Boardgame: Expressing preferences and opinions #ELTgame

Expressing preferences and opinions boardgame prototype


It’s been a while since I created any game.. and I so missed it. I enjoy the creation process very much, but what I love the most is playtesting time. When students have a chance to play it and add their own suggestions to the game. Last week, I came up with a boardgame for students to practice expressing preferences and opinions.

The game had a race to the end dynamic and was a turn-based game. The core mechanics were quite simple. Players placed their avatars at the beginning of the track. They decided who was going to be the first to roll the dice. Then, the player that rolled the green dice moved their piece on the track and asked a question to any other player in the game. If the player who had been asked for the opinion/preference justified their opinion/preference well, they were rewarded with the chance to move on the board faster by rolling the red dice.

If any student used L1, the punishment was to go back one slot. 

giving opinion game

My A1-A2 teens playing the game 

To the board itself, it was added the language structures needed to ask and answer. The game could be played only by having a track drawn on a large piece of paper, couple of dices and avatar piece to represent the player. However, cards were added to the game. The cards also contained hidden mechanics that could mess with their game.

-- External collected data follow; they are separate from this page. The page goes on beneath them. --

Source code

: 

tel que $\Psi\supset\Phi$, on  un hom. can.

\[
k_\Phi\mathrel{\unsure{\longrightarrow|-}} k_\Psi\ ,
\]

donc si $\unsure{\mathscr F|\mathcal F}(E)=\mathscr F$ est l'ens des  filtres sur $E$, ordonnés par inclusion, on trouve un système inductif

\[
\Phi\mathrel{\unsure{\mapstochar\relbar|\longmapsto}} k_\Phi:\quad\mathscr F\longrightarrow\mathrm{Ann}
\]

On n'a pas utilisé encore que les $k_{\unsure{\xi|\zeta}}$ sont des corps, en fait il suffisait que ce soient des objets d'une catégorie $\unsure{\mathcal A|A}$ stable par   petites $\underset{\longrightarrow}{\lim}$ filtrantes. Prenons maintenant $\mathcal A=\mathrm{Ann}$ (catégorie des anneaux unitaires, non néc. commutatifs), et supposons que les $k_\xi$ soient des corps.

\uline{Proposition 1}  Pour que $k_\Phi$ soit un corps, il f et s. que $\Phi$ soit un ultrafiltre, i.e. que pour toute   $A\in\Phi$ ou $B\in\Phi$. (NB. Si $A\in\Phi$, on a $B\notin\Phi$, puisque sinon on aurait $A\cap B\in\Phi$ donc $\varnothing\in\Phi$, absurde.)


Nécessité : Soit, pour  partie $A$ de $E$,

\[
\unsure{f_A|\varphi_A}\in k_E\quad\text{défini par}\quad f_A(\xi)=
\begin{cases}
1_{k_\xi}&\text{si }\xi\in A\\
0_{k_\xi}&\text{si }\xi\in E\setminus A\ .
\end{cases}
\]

Players will draw cards and the question structure they will have to use depend on the number of options the card has. 

Cards with two options: SUMMER or WINTER => Would you rather …………..? / Would you prefer to………….? Do you prefer………..?

Cards with one option: NETFLIX => What do you think about …………….? What do you think of……………….? What’s your opinion about ……..?

The gameplay was a combination of chance and skill. In order to get a chance to roll the red dice and move towards the end of the track, those responding had to explain why, giving a more elaborated answer. The dice added the chance to move faster on the board, giving weaker players an advantage.

In addition to the option topic cards, there were also: go back 1 or 2 or 3 slots cards, lose a turn card, move forward 1 or 2 slots and Dance Macarena card (another teacher suggestion).

*This prototype was designed in 30 minutes or so. As I was trying to come up with the boardgame, I quickly ran my ideas through some colleagues in the teacher room, and their suggestions were really helpful. A big thank you to Juliana, Kelita and Mafalda. 

What do we need:

2 dices of different colors, a large piece of paper and pens to draw the track and add the Q&A structures as useful language, avatars to represent players and index cards (5×8) to write the options and other game mechanics (lose a turn, move forward, etc.). 

How to play:

Players will roll the question dice, move their avatar and draw a card.  If the card contain an option or two options, the player asks a question and choses another player to answer it. If they get another instruction, other than option(s) cards, they just follow the instruction of the card. 

The other player answers the question. If the answer is good enough, they get the response dice, roll it and move their avatar on the board. 

Whoever speaks in L1 go back one slot. 

The winner is whoever crosses the finish line first!

At the end of the gameplay, I asked students what they thought about the game: “Fun”, “Cool” and “I really liked it” were the words used to describe their experience. I have also asked them for suggestions on what we could change or add to the game mechanics. They gave some interesting ideas to redesign it.